International Teams
The World Cup final before the final? Spain made France look like a training exercise
France came into Tuesday’s semi-final in Dallas as the most prolific team at the tournament: 16 goals in six games, a squad containing Mbappe, Dembele and Olise and a momentum that had swept everything in front of it.
Then Spain introduced them to a system so suffocating, so technically immaculate, that France did not manage a single shot on target until the 80th minute.
It was not the final before the final. It was a masterclass, as expected, at the World Cup.
Lamine Yamal’s penalty earned, Porro’s finish and France leave disappointed
Lamine Yamal, celebrating his 19th birthday the day before, got to the ball ahead of Lucas Digne inside the box and was clipped. Mikel Oyarzabal dispatched the resulting penalty past Mike Maignan in the 22nd minute, and moments after the goal, William Saliba was forced off.
That was a major blow for France’s structure that further unravelled their defensive plan. Then, in the 58th minute, Pedro Porro played a perfect one-two with Dani Olmo and buried the return into the bottom corner. Game over, thank you for coming Mbappe and co.

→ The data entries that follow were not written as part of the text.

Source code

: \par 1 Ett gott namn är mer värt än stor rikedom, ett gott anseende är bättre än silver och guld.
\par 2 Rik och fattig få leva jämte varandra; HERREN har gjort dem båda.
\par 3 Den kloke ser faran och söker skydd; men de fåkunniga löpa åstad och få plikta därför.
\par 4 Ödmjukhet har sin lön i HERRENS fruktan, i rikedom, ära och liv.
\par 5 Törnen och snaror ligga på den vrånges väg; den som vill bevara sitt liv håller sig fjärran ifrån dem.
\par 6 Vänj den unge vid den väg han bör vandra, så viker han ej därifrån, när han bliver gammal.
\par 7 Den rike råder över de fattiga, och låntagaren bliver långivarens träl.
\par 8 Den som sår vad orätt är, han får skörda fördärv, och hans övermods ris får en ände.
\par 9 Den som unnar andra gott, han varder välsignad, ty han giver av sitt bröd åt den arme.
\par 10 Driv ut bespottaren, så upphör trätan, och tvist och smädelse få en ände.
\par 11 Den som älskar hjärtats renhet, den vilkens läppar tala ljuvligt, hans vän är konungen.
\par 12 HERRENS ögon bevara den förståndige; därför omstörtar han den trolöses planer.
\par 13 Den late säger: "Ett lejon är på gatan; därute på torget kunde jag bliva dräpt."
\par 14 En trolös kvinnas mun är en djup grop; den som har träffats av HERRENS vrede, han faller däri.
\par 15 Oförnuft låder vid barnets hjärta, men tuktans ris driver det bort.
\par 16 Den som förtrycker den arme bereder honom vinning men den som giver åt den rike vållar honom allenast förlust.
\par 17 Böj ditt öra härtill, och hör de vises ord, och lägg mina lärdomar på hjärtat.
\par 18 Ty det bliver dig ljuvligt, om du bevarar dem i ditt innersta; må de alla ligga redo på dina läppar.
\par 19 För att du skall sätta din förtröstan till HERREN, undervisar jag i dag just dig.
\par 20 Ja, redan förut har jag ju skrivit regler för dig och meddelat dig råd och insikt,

France entered the match having scored 16 goals in six games. Spain’s defence restricted them to 0.3 xG from 10 shots, three of which were on target. Kylian Mbappe, joint Golden Boot leader with eight goals, found little room to operate. Spain stripped him of any space.
Unai Simon was barely troubled. Spain’s defensive record across the tournament now stands at one goal conceded in seven games. They have not trailed in any of them.
La Roja are simply the best team at the World Cup
Spain will face either England or Argentina in Sunday’s final at MetLife Stadium in New Jersey: their first World Cup final since lifting the trophy in 2010. The parallels with that campaign are striking. A dominant defensive structure, an attacker causing chaos.
Yamal now occupying the role David Villa & Fernando Torres shared then, and a team that wins without needing to be brilliant because the system is better than everyone else’s. France, the 2018 champions & 2022 runners-up, could not pass their first elite test of the tournament.
Spain navigated it effortlessly. They have six consecutive wins since the Cape Verde draw. It’s the most convincing sustained run of form at this World Cup. On Sunday, one of football’s most storied rivalries, England or Messi’s Argentina, awaits. Spain will be ready for either.